Major Pharma Companies, Including Novartis And Merck, Build Federated Learning Platform For Drug Discovery

Amgen, Astellas, AstraZeneca, Bayer, Boehringer Ingelheim, GSK, Institut De Recherches Servier, Janssen, Merck, and Novartis — inked an agreement to build a shared platform called MELLODDY (Machine Learning Ledger Orchestration for Drug Discovery). In partnership with Nvidia, Owkin, and others, the group sought to leverage techniques like federated learning to collectively train AI on datasets without having to share any proprietary data.

Today, contributors to the three-year MELLODDY project announced they have reached their first-year objective: successfully deploying the platform. Marking a larger milestone, they say they have also completed the platform’s first federated learning runs.

Fewer than 12% of all drugs entering clinical trials end up in pharmacies, and it takes at least 10 years for medicines to complete the journey from discovery to the marketplace. Clinical trials alone take six to seven years, on average, putting the cost of R&D at roughly $2.6 billion, according to the Pharmaceutical Research and Manufacturers of America.
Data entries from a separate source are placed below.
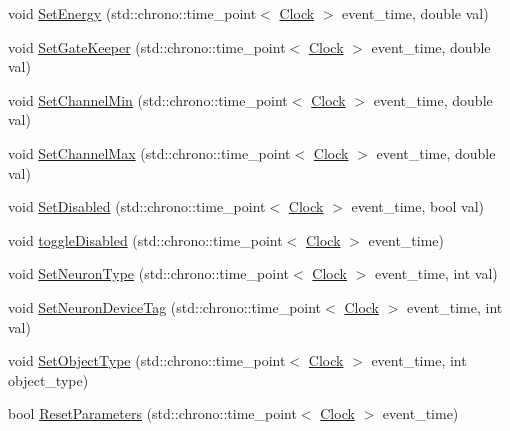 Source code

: \begin{DoxyCompactItemize}
void \hyperlink{class_neuron_a5efa690ce4d8ff2f8dfb1fbfd84c5279}{Set\+Energy} (std\+::chrono\+::time\+\_\+point$<$ \hyperlink{universe_8h_a0ef8d951d1ca5ab3cfaf7ab4c7a6fd80}{Clock} $>$ event\+\_\+time, double val)
\item 
void \hyperlink{class_neuron_a492f597021faf1b74942bc75364c3c22}{Set\+Gate\+Keeper} (std\+::chrono\+::time\+\_\+point$<$ \hyperlink{universe_8h_a0ef8d951d1ca5ab3cfaf7ab4c7a6fd80}{Clock} $>$ event\+\_\+time, double val)
\item 
void \hyperlink{class_neuron_ae463ad8173c63e7970a5f4594667d481}{Set\+Channel\+Min} (std\+::chrono\+::time\+\_\+point$<$ \hyperlink{universe_8h_a0ef8d951d1ca5ab3cfaf7ab4c7a6fd80}{Clock} $>$ event\+\_\+time, double val)
\item 
void \hyperlink{class_neuron_aed1ba99e24b905cd91a519c33b5a62b0}{Set\+Channel\+Max} (std\+::chrono\+::time\+\_\+point$<$ \hyperlink{universe_8h_a0ef8d951d1ca5ab3cfaf7ab4c7a6fd80}{Clock} $>$ event\+\_\+time, double val)
\item 
void \hyperlink{class_neuron_af9ad96e27f7692e9e328d90e4c96977a}{Set\+Disabled} (std\+::chrono\+::time\+\_\+point$<$ \hyperlink{universe_8h_a0ef8d951d1ca5ab3cfaf7ab4c7a6fd80}{Clock} $>$ event\+\_\+time, bool val)
\item 
void \hyperlink{class_neuron_a32fe82aa21f8a68392d696eea3a34c99}{toggle\+Disabled} (std\+::chrono\+::time\+\_\+point$<$ \hyperlink{universe_8h_a0ef8d951d1ca5ab3cfaf7ab4c7a6fd80}{Clock} $>$ event\+\_\+time)
\item 
void \hyperlink{class_neuron_afc685a0444425fceab6685a6ee004b65}{Set\+Neuron\+Type} (std\+::chrono\+::time\+\_\+point$<$ \hyperlink{universe_8h_a0ef8d951d1ca5ab3cfaf7ab4c7a6fd80}{Clock} $>$ event\+\_\+time, int val)
\item 
void \hyperlink{class_neuron_aa06d0f1a129e4a901a60e7343bc43533}{Set\+Neuron\+Device\+Tag} (std\+::chrono\+::time\+\_\+point$<$ \hyperlink{universe_8h_a0ef8d951d1ca5ab3cfaf7ab4c7a6fd80}{Clock} $>$ event\+\_\+time, int val)
\item 
void \hyperlink{class_neuron_ab371e2dacf2cdde8db5547b72fb45ca1}{Set\+Object\+Type} (std\+::chrono\+::time\+\_\+point$<$ \hyperlink{universe_8h_a0ef8d951d1ca5ab3cfaf7ab4c7a6fd80}{Clock} $>$ event\+\_\+time, int object\+\_\+type)
\item 
bool \hyperlink{class_neuron_a4c154fecb0b689d7da9d8d274f067ccf}{Reset\+Parameters} (std\+::chrono\+::time\+\_\+point$<$ \hyperlink{universe_8h_a0ef8d951d1ca5ab3cfaf7ab4c7a6fd80}{Clock} $>$ event\+\_\+time)
\item 

\end{DoxyCompactItemize}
The MELLODDY project’s cofounders assert that federated learning can accelerate this process. In machine learning, federated learning entails training algorithms across decentralized devices holding data samples without exchanging those samples. A centralized server might be used to orchestrate the steps of the algorithm and act as a reference clock, or the arrangement might be peer-to-peer. Regardless, local algorithms are trained on local data samples, and the weights (the learnable parameters of the algorithms) are exchanged between the algorithms at some frequency to generate a global model.

Melloddy

To build the MELLODDY platform, tech vendors BME, Iktos, and Nvidia implemented machine learning solutions for drug discovery, ensuring privacy and optimizing training on Nvidia graphics cards. Owkin supplied Owkin Connect, its privacy-preserving framework designed for multitasking federated learning, while KU Leuven provided an open source library called SparseChem for training machine learning models specific to drug discovery. Kubermatic deployed its Kubernetes platform to build the infrastructure for each pharmaceutical partner. And Substra Foundation managed the technical operations, monitored workloads, and hosted the open source code that’s part of Owkin Connect.

Within the MELLODDY platform, a portion of which is hosted on Amazon Web Services, partners securely register their datasets in a local instance of the architecture. (A spokesperson told VentureBeat the platform passed “extensive” security audits conducted by an external company and by IT teams from each pharmaceutical partner.) A private blockchain provides traceability, with a ledger distributed in a decentralized way across pharma partners.

During the initial runs, all participating pharmaceutical companies managed to simultaneously train their predictive models in a de-identified, aggregated fashion without exposing private research, data, or information, according to a spokesperson.

MELLODDY project partners say they have begun scientific and business case assessments of the results of the first cycle of modeling runs. They will look at publishing those results in a scientific paper, and over the next two years the MELLODDY project will focus on improving the performance of the common predictive model by exposing it to an increasing amount of data.

The MELLODDY project builds on other efforts to uncover health insights through the use of federated learning. In May, Intel revealed the details of a National Institutes of Health-funded program that will leverage AI to identify brain tumors while preserving privacy. With the Perelman School of Medicine at the University of Pennsylvania (Penn Medicine), the company will coordinate a federation of 29 international medical centers in the U.S., Canada, the U.K., Germany, Switzerland, and India to train AI models using federated learning.

Beyond this, the American College of Radiology, Brazilian Imaging Center Diagnosticos da America, Partners HealthCare, Ohio State University, and Stanford Medicine collaborated to develop a federated learning model using more than 130,000 images from 33,000 mammography studies. And Nvidia began working with collaborators to release COVID-19-related models trained with federated learning through the company’s Clara Imaging Software platform, following a collaboration with King’s College London on a federated learning neural network for brain tumor segmentation.

The MELLODDY project has an estimated budget of €18,4 million ($21.76 million) and receives funding from the Innovative Medicines Initiative, a public-private partnership between the European Union and the European pharmaceutical industry. (Pharma partners contributed €10 million and Nvidia contributed €120,000, with the rest coming from public grants.) Johnson & Johnson subsidiary Janssen Pharmaceutica NV serves as the pharmaceutical industry lead, with coordination from Owkin.